■ Exercise description ■
Copy the lines below verbatim, but only from the line containing "plt.title('График эмпирической функции" through the end of the data.

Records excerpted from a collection
+ + + + + + +
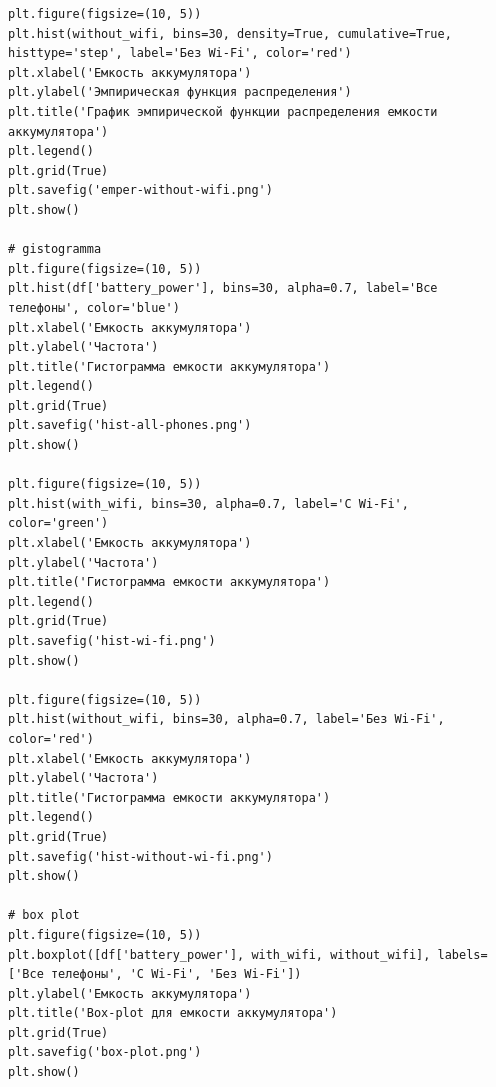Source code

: \documentclass{article}
\begin{document}
\begin{verbatim}
plt.figure(figsize=(10, 5))
plt.hist(without_wifi, bins=30, density=True, cumulative=True, histtype='step', label='Без Wi-Fi', color='red')
plt.xlabel('Емкость аккумулятора')
plt.ylabel('Эмпирическая функция распределения')
plt.title('График эмпирической функции распределения емкости аккумулятора')
plt.legend()
plt.grid(True)
plt.savefig('emper-without-wifi.png')
plt.show()

# gistogramma
plt.figure(figsize=(10, 5))
plt.hist(df['battery_power'], bins=30, alpha=0.7, label='Все телефоны', color='blue')
plt.xlabel('Емкость аккумулятора')
plt.ylabel('Частота')
plt.title('Гистограмма емкости аккумулятора')
plt.legend()
plt.grid(True)
plt.savefig('hist-all-phones.png')
plt.show()

plt.figure(figsize=(10, 5))
plt.hist(with_wifi, bins=30, alpha=0.7, label='С Wi-Fi', color='green')
plt.xlabel('Емкость аккумулятора')
plt.ylabel('Частота')
plt.title('Гистограмма емкости аккумулятора')
plt.legend()
plt.grid(True)
plt.savefig('hist-wi-fi.png')
plt.show()

plt.figure(figsize=(10, 5))
plt.hist(without_wifi, bins=30, alpha=0.7, label='Без Wi-Fi', color='red')
plt.xlabel('Емкость аккумулятора')
plt.ylabel('Частота')
plt.title('Гистограмма емкости аккумулятора')
plt.legend()
plt.grid(True)
plt.savefig('hist-without-wi-fi.png')
plt.show()

# box plot
plt.figure(figsize=(10, 5))
plt.boxplot([df['battery_power'], with_wifi, without_wifi], labels=['Все телефоны', 'С Wi-Fi', 'Без Wi-Fi'])
plt.ylabel('Емкость аккумулятора')
plt.title('Box-plot для емкости аккумулятора')
plt.grid(True)
plt.savefig('box-plot.png')
plt.show()

\end{verbatim}
\end{document}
+ + + + + + +
■ Expected output ■
plt.title('График эмпирической функции распределения емкости аккумулятора')
plt.legend()
plt.grid(True)
plt.savefig('emper-without-wifi.png')
plt.show()

# gistogramma
plt.figure(figsize=(10, 5))
plt.hist(df['battery_power'], bins=30, alpha=0.7, label='Все телефоны', color='blue')
plt.xlabel('Емкость аккумулятора')
plt.ylabel('Частота')
plt.title('Гистограмма емкости аккумулятора')
plt.legend()
plt.grid(True)
plt.savefig('hist-all-phones.png')
plt.show()

plt.figure(figsize=(10, 5))
plt.hist(with_wifi, bins=30, alpha=0.7, label='С Wi-Fi', color='green')
plt.xlabel('Емкость аккумулятора')
plt.ylabel('Частота')
plt.title('Гистограмма емкости аккумулятора')
plt.legend()
plt.grid(True)
plt.savefig('hist-wi-fi.png')
plt.show()

plt.figure(figsize=(10, 5))
plt.hist(without_wifi, bins=30, alpha=0.7, label='Без Wi-Fi', color='red')
plt.xlabel('Емкость аккумулятора')
plt.ylabel('Частота')
plt.title('Гистограмма емкости аккумулятора')
plt.legend()
plt.grid(True)
plt.savefig('hist-without-wi-fi.png')
plt.show()

# box plot
plt.figure(figsize=(10, 5))
plt.boxplot([df['battery_power'], with_wifi, without_wifi], labels=['Все телефоны', 'С Wi-Fi', 'Без Wi-Fi'])
plt.ylabel('Емкость аккумулятора')
plt.title('Box-plot для емкости аккумулятора')
plt.grid(True)
plt.savefig('box-plot.png')
plt.show()

\end{verbatim}
\end{document}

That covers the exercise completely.